(What you need to do) Copy, from the data below, each line that has the word "left".

(Available records)

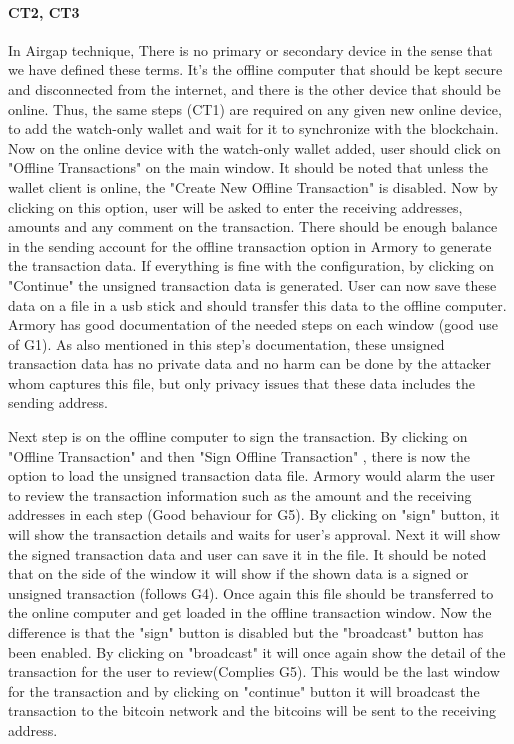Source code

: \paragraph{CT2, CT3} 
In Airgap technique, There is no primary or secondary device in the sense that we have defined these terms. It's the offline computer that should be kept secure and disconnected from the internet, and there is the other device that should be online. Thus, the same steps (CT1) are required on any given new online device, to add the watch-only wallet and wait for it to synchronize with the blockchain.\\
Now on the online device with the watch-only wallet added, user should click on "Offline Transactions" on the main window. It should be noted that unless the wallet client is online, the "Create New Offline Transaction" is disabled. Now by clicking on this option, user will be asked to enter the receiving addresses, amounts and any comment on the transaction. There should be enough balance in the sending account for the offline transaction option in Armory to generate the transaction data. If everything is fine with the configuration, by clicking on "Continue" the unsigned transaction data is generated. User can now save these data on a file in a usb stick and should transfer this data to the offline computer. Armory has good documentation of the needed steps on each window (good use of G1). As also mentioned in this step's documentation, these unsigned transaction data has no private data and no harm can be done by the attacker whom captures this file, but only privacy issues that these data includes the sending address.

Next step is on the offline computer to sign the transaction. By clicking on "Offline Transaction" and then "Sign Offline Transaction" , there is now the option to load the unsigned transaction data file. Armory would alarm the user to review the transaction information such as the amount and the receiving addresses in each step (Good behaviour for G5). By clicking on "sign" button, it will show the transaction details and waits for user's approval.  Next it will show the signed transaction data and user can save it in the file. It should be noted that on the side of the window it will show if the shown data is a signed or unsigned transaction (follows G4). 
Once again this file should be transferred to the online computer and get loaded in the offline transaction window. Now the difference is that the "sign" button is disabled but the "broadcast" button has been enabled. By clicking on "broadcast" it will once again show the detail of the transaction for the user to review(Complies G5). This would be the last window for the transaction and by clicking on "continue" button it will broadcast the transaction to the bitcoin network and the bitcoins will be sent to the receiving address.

==

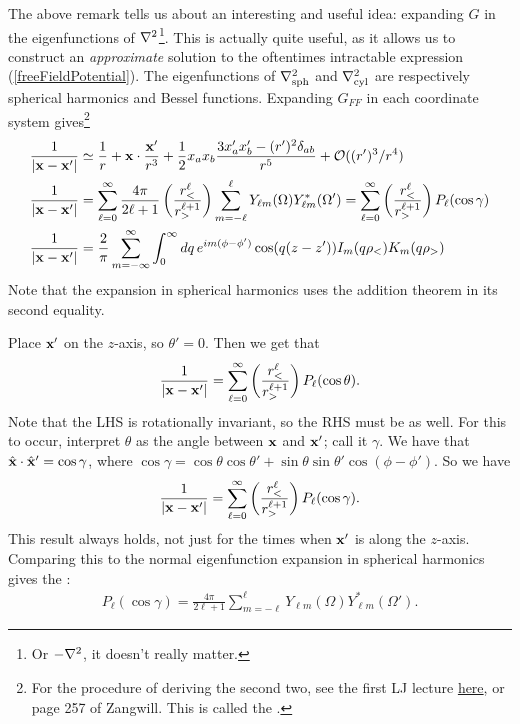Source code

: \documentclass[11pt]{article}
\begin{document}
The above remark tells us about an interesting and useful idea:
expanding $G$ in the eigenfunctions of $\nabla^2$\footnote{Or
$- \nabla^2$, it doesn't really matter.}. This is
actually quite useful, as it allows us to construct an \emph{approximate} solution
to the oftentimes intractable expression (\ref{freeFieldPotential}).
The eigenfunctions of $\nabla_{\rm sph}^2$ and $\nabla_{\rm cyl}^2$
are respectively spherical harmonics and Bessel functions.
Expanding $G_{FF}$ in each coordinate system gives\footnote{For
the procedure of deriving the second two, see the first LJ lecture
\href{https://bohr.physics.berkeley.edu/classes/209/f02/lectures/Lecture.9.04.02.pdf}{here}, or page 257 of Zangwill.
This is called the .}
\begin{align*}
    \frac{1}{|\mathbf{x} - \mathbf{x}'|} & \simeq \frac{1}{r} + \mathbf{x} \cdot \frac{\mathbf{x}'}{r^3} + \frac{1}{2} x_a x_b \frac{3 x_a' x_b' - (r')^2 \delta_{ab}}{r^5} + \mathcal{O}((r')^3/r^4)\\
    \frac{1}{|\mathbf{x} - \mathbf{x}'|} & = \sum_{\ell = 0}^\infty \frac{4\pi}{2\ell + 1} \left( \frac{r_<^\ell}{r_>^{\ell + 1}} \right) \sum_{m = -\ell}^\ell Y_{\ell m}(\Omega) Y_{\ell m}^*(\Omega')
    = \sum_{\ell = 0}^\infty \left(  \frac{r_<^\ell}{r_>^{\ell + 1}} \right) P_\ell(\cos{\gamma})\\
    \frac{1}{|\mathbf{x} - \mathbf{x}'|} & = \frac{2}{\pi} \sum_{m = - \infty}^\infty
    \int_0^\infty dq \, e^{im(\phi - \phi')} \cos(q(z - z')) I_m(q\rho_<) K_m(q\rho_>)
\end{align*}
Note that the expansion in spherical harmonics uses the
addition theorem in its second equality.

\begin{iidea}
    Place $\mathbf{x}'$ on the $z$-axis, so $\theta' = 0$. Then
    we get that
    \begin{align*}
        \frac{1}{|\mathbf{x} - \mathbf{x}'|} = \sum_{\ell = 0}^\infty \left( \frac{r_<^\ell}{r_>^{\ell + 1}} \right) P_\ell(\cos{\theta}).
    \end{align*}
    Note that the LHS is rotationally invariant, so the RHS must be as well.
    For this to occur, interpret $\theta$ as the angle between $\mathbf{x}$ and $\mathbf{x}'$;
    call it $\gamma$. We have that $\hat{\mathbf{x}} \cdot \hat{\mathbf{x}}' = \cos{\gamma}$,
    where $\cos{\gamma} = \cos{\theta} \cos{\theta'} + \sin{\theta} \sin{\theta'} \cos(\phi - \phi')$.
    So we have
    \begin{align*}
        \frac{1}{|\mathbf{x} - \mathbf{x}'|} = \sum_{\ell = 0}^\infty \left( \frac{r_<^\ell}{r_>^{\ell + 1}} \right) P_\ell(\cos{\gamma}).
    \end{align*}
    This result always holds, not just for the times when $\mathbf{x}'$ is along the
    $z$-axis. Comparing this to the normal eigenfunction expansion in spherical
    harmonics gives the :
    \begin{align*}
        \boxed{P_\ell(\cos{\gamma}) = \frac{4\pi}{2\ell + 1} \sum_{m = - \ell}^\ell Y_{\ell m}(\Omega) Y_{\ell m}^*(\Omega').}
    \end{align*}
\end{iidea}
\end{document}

==

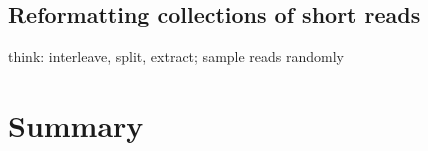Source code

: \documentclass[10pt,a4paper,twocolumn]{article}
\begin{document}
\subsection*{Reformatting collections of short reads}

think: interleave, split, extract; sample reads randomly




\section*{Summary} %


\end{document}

(The answer)
    \frac{1}{|\mathbf{x} - \mathbf{x}'|} & = \sum_{\ell = 0}^\infty \frac{4\pi}{2\ell + 1} \left( \frac{r_<^\ell}{r_>^{\ell + 1}} \right) \sum_{m = -\ell}^\ell Y_{\ell m}(\Omega) Y_{\ell m}^*(\Omega')
    = \sum_{\ell = 0}^\infty \left(  \frac{r_<^\ell}{r_>^{\ell + 1}} \right) P_\ell(\cos{\gamma})\\
        \frac{1}{|\mathbf{x} - \mathbf{x}'|} = \sum_{\ell = 0}^\infty \left( \frac{r_<^\ell}{r_>^{\ell + 1}} \right) P_\ell(\cos{\theta}).
        \frac{1}{|\mathbf{x} - \mathbf{x}'|} = \sum_{\ell = 0}^\infty \left( \frac{r_<^\ell}{r_>^{\ell + 1}} \right) P_\ell(\cos{\gamma}).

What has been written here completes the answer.